__Problem requirements__.
From the records below, return every line containing the word "estos".

START Records provided

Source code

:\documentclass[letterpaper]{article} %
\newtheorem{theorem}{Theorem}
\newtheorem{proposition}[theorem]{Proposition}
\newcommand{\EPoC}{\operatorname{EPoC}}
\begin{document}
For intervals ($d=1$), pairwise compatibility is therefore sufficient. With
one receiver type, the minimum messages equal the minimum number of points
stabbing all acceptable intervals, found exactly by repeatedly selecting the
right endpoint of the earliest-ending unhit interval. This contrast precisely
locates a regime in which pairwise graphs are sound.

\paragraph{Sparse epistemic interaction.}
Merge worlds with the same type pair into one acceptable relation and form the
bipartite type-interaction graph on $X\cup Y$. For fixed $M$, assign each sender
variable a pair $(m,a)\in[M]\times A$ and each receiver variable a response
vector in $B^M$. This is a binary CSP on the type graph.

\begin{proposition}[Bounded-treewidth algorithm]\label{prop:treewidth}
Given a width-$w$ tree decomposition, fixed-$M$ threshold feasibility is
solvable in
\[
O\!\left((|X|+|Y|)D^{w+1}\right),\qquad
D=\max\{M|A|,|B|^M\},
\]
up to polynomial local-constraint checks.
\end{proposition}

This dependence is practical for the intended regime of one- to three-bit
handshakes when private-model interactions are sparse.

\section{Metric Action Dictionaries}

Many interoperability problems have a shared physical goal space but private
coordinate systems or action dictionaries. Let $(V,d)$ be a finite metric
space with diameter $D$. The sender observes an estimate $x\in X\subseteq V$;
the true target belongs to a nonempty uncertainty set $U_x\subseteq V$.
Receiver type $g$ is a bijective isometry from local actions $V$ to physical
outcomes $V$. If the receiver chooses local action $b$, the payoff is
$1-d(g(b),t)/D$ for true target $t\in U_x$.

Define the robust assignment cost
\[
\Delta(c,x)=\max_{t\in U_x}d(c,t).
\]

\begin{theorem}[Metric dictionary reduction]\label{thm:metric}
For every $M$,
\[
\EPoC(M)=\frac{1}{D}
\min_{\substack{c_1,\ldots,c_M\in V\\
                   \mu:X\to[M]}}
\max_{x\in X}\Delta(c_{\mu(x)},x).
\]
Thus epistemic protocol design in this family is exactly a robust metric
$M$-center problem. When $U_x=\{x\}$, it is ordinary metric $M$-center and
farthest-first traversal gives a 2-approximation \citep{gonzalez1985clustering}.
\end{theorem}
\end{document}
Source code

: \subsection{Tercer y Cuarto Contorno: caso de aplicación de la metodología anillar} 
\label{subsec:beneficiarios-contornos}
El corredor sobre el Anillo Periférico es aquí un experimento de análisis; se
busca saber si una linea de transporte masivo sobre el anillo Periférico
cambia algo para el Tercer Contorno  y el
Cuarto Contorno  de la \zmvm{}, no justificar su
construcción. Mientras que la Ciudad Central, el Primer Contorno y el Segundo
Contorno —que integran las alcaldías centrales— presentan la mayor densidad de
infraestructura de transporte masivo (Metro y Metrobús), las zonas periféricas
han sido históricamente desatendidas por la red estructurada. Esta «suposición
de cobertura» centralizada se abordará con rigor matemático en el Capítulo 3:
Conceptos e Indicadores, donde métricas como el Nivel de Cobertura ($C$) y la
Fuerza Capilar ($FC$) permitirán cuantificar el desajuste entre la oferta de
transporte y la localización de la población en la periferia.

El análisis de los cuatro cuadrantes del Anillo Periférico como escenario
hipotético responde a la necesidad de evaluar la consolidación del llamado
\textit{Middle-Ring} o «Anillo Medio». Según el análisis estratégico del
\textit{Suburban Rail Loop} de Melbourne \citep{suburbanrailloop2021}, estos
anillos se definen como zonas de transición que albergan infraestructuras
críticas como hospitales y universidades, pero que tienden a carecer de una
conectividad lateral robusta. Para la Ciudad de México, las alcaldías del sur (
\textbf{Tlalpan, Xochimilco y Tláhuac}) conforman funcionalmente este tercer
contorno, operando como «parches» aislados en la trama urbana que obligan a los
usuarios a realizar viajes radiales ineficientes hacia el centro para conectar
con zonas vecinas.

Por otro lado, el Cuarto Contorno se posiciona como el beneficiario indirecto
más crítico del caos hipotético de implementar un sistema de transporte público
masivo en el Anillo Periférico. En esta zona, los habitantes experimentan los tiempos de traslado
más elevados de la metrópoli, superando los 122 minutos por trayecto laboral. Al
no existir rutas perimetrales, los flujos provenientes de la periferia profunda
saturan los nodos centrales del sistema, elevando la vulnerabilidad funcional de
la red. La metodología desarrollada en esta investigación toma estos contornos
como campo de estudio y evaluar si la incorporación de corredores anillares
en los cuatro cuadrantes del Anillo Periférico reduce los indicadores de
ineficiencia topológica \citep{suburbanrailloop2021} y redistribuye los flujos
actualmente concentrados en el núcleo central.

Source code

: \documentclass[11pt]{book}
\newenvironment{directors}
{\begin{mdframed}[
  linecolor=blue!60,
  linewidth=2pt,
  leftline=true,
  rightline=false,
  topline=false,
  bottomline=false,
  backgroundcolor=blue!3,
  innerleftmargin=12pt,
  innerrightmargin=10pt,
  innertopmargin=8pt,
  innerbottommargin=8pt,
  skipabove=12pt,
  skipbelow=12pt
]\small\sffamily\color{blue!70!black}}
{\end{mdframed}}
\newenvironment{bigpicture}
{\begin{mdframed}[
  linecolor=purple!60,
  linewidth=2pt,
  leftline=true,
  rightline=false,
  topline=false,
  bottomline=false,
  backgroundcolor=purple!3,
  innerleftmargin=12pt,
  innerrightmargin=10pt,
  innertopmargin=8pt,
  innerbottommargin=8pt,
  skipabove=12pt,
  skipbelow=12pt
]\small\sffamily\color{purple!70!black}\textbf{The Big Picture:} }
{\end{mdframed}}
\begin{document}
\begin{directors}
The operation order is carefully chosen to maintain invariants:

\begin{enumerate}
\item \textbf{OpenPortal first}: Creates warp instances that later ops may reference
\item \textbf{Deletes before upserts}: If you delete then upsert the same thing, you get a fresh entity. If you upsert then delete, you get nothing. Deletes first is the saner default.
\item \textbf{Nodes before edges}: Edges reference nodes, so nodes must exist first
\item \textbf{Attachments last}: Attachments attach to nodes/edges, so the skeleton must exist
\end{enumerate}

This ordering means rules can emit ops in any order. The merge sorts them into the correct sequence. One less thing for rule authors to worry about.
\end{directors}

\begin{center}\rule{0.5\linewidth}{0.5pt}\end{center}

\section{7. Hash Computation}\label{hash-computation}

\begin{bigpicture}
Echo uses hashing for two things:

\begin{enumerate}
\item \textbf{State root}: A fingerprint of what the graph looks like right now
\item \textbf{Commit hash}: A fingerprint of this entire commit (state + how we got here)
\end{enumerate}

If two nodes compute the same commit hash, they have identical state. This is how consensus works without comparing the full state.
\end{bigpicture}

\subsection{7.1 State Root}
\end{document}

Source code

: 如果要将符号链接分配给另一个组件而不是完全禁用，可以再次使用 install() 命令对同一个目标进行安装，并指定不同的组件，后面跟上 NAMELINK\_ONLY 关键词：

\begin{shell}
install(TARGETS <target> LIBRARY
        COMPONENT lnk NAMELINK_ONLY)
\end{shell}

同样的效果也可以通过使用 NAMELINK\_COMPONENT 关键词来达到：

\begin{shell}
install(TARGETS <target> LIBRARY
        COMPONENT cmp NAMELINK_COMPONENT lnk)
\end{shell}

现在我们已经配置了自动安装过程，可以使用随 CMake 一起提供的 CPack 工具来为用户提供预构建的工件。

END Records provided

__Output for this exercise__.
\textit{Suburban Rail Loop} de Melbourne \citep{suburbanrailloop2021}, estos
la red. La metodología desarrollada en esta investigación toma estos contornos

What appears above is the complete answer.